What makes Steve Rogers a great character is that he considers himself above the law, but is the only person in history who manages to not be corrupted by having that thought. That's what Erskine saw in him, and it's why he's the only person to have taken the serum that wasn't turned to a dick. Walker exemplifies that.

Steve saw Sam to have that same moral potential, but of course Sam didn't see it and this whole show has been putting Sam in these moral quandaries: he saved the world, but can't get a loan to save his family. He thinks the Flag-Smashers core belief is a good one, but knows their methodology is wrong. He's culturally tied to the tainted legacy of what was done to Isiah Bradley. Bradley even says that as a black man Sam shouldn't WANT to be Captain America. All this is drag Sam through racial politics, the calling of being a superhero, and knowing right vs wrong. So basically, everything needed to give him the perspective to have that same core ethical superiority that Steve had.
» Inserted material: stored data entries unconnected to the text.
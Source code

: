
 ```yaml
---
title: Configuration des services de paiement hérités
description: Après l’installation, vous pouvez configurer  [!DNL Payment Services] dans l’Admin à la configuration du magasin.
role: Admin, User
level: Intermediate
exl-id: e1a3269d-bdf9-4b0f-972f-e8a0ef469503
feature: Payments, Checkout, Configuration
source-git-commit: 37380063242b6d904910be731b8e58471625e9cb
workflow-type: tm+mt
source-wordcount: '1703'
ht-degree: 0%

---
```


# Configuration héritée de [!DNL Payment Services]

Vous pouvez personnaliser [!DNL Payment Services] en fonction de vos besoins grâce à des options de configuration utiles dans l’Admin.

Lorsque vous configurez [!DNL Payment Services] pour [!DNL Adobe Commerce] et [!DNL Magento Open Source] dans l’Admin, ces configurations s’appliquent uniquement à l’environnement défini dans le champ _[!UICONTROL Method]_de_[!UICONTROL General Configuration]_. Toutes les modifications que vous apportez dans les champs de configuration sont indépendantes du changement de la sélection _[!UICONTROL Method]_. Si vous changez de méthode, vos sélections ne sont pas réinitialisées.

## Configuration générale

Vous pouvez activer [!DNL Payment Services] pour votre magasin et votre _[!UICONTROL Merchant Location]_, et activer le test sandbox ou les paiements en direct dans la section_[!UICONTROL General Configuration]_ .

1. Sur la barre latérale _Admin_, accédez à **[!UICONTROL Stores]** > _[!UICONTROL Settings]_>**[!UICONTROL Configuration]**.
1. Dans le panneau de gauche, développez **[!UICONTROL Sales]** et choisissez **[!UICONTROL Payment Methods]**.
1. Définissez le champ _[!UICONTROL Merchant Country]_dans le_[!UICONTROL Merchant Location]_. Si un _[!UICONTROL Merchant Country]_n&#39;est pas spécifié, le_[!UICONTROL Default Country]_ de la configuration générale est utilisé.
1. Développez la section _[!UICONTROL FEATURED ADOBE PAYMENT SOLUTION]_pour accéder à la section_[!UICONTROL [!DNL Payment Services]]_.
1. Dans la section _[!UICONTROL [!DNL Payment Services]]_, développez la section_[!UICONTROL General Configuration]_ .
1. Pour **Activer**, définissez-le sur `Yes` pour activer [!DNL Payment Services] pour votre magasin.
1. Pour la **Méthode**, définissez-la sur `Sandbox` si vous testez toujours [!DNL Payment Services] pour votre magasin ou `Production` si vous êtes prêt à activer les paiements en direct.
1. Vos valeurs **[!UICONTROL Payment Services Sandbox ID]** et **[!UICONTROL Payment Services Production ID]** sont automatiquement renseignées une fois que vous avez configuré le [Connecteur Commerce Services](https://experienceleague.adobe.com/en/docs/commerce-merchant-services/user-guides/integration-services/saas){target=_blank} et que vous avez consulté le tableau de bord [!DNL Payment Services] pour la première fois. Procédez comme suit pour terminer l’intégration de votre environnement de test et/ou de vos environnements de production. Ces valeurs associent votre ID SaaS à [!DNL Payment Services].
I'm a big fan that Sam would follow Steve anywhere, but not himself. While I don't think this show has been as subversive and interesting as Wandavision, I do really like this methodology of them enhancing and expanding the supporting Avengers that didn't get their own movie via short run TV series.

Sidebar: I somehow missed that Julia Louis Dreyfus was going to be Lady Hydra in Black Widow, so her showing up here was a fun cameo. With one episode to go I don't know that they will go too far with her-- but clear a set up for Walker to become US Agent (or something else).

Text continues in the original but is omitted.